7. The method for quality diagnosis of cold-rolled strip steel products based on graph structure modeling according to claim 1, characterized in that, The preprocessing of the production data includes: The mode imputation method is used to fill in missing values ​​in production data, replacing missing values ​​with the values ​​that appear most frequently in the feature dimensions. Outliers in each feature dimension can be identified and removed using the 3σ principle or box plot method, or truncation can be performed using upper and lower thresholds. The feature data is scaled using Z-score normalization or Min-Max normalization. The SMOTE oversampling algorithm is used to synthesize and augment minority class samples on the training set. The specific steps include: Step 1: Based on the number of samples in each category, divide the training set into a minority class sample set and a majority class sample set; Step 2: Randomly select a sample from the minority class sample set as the reference sample, and calculate the Euclidean distance between the sample and its nearest neighbor samples; Step 3: Based on the calculated distance, interpolate and generate new samples in the feature space; Step 4: Repeat steps 1 to 4 until the number of samples in each category reaches the preset balance ratio, and obtain the enhanced training set.

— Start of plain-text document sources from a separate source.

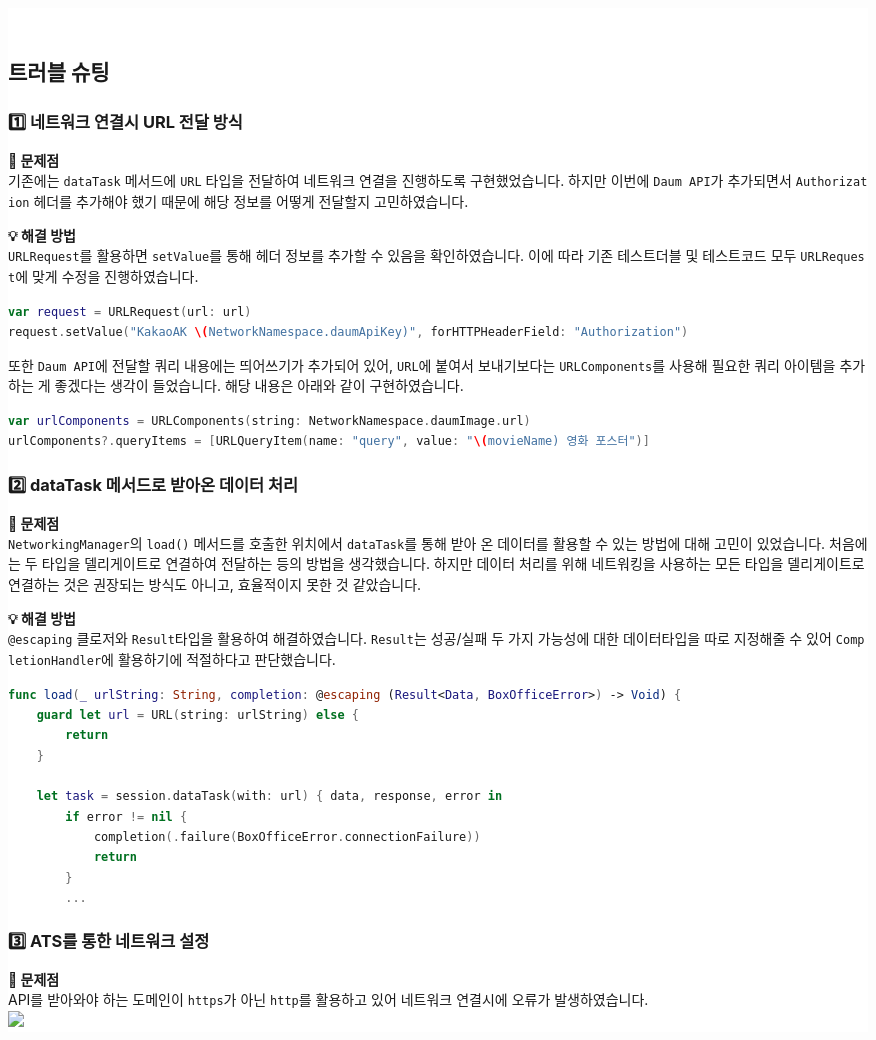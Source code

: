 <a id="6."></a></br>
## 트러블 슈팅
### 1️⃣ 네트워크 연결시 URL 전달 방식
**🚨 문제점**</br>
기존에는 `dataTask` 메서드에 `URL` 타입을 전달하여 네트워크 연결을 진행하도록 구현했었습니다. 하지만 이번에 `Daum API`가 추가되면서 `Authorization` 헤더를 추가해야 했기 때문에 해당 정보를 어떻게 전달할지 고민하였습니다.

**💡 해결 방법**</br>
`URLRequest`를 활용하면 `setValue`를 통해 헤더 정보를 추가할 수 있음을 확인하였습니다. 이에 따라 기존 테스트더블 및 테스트코드 모두 `URLRequest`에 맞게 수정을 진행하였습니다.

```swift
var request = URLRequest(url: url)
request.setValue("KakaoAK \(NetworkNamespace.daumApiKey)", forHTTPHeaderField: "Authorization")
```

또한 `Daum API`에 전달할 쿼리 내용에는 띄어쓰기가 추가되어 있어, `URL`에 붙여서 보내기보다는 `URLComponents`를 사용해 필요한 쿼리 아이템을 추가하는 게 좋겠다는 생각이 들었습니다.
해당 내용은 아래와 같이 구현하였습니다.
```swift
var urlComponents = URLComponents(string: NetworkNamespace.daumImage.url)
urlComponents?.queryItems = [URLQueryItem(name: "query", value: "\(movieName) 영화 포스터")]
```

### 2️⃣ dataTask 메서드로 받아온 데이터 처리
**🚨 문제점**</br>
`NetworkingManager`의 `load()` 메서드를 호출한 위치에서 `dataTask`를 통해 받아 온 데이터를 활용할 수 있는 방법에 대해 고민이 있었습니다.
처음에는 두 타입을 델리게이트로 연결하여 전달하는 등의 방법을 생각했습니다. 하지만 데이터 처리를 위해 네트워킹을 사용하는 모든 타입을 델리게이트로 연결하는 것은 권장되는 방식도 아니고, 효율적이지 못한 것 같았습니다.

**💡 해결 방법**</br>
`@escaping` 클로저와 `Result`타입을 활용하여 해결하였습니다. `Result`는 성공/실패 두 가지 가능성에 대한 데이터타입을 따로 지정해줄 수 있어 `CompletionHandler`에 활용하기에 적절하다고 판단했습니다.
```swift
func load(_ urlString: String, completion: @escaping (Result<Data, BoxOfficeError>) -> Void) {
    guard let url = URL(string: urlString) else {
        return
    }

    let task = session.dataTask(with: url) { data, response, error in
        if error != nil {
            completion(.failure(BoxOfficeError.connectionFailure))
            return
        }
        ...
```

### 3️⃣ ATS를 통한 네트워크 설정
**🚨 문제점**</br>
API를 받아와야 하는 도메인이 `https`가 아닌 `http`를 활용하고 있어 네트워크 연결시에 오류가 발생하였습니다.</br>
<img src="https://hackmd.io/_uploads/BkwWly-jn.png"></br>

8. The method for quality diagnosis of cold-rolled strip steel products based on graph structure modeling according to claim 1, characterized in that, The quality coding process for the production data includes: Based on thickness deviation and shape deviation, strip steel products are divided into four quality categories, including qualified category, abnormal shape category, abnormal thickness category, and severe abnormality category. The qualified category is defined as having an absolute thickness deviation within 1.0% and a shape deviation ≤ 6I, where I is a shape unit. The abnormal shape category is defined as having an absolute thickness deviation within 1.0% and a shape deviation > 6I. The abnormal thickness category is defined as having an absolute thickness deviation > 1.0% and a shape deviation ≤ 6I. The severe abnormality category is defined as having an absolute thickness deviation > 1.0% and a shape deviation > 6I. The quality categories are coded using the hot rolling coding method, and the categorical variables are converted into numerical vector form: the code for qualified category is [1,0,0,0], the code for abnormal plate shape category is [0,1,0,0], the code for abnormal thickness category is [0,0,1,0], and the code for severe abnormality category is [0,0,0,1].

9. The method for quality diagnosis of cold-rolled strip steel products based on graph structure modeling according to claim 1, characterized in that, The division of the encoded production data into training, validation, and test sets includes: The encoded production data is divided into a development set and a test set, with 80% used as the development set and 20% as the test set. Within the development set, it is further divided into a training set and a validation set in an 8:2 ratio.